__SOURCE MATERIAL__:
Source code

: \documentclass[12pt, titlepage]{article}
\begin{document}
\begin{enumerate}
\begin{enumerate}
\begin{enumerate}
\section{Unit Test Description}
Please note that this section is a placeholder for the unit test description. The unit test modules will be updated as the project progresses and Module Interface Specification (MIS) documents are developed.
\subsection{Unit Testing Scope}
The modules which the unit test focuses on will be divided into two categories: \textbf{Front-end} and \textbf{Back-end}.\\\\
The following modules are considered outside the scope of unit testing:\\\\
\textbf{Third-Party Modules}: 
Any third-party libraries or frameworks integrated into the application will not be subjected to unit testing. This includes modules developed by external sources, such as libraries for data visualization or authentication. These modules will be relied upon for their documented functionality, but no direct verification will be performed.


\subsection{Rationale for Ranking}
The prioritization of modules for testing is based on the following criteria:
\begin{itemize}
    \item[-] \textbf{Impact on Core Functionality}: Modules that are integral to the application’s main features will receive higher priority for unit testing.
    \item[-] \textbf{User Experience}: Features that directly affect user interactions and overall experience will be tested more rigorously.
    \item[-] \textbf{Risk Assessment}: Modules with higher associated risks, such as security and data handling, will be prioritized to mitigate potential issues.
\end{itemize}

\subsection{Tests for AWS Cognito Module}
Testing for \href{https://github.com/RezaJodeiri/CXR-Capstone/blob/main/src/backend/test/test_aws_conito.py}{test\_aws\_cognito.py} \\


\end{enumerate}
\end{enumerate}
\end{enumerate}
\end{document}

__GOAL OF THE EXERCISE__:
A word-for-word copy of the material above is required.

__ANSWER BOX__:
Source code

: \documentclass[12pt, titlepage]{article}
\begin{document}
\begin{enumerate}
\begin{enumerate}
\begin{enumerate}
\section{Unit Test Description}
Please note that this section is a placeholder for the unit test description. The unit test modules will be updated as the project progresses and Module Interface Specification (MIS) documents are developed.
\subsection{Unit Testing Scope}
The modules which the unit test focuses on will be divided into two categories: \textbf{Front-end} and \textbf{Back-end}.\\\\
The following modules are considered outside the scope of unit testing:\\\\
\textbf{Third-Party Modules}: 
Any third-party libraries or frameworks integrated into the application will not be subjected to unit testing. This includes modules developed by external sources, such as libraries for data visualization or authentication. These modules will be relied upon for their documented functionality, but no direct verification will be performed.


\subsection{Rationale for Ranking}
The prioritization of modules for testing is based on the following criteria:
\begin{itemize}
    \item[-] \textbf{Impact on Core Functionality}: Modules that are integral to the application’s main features will receive higher priority for unit testing.
    \item[-] \textbf{User Experience}: Features that directly affect user interactions and overall experience will be tested more rigorously.
    \item[-] \textbf{Risk Assessment}: Modules with higher associated risks, such as security and data handling, will be prioritized to mitigate potential issues.
\end{itemize}

\subsection{Tests for AWS Cognito Module}
Testing for \href{https://github.com/RezaJodeiri/CXR-Capstone/blob/main/src/backend/test/test_aws_conito.py}{test\_aws\_cognito.py} \\


\end{enumerate}
\end{enumerate}
\end{enumerate}
\end{document}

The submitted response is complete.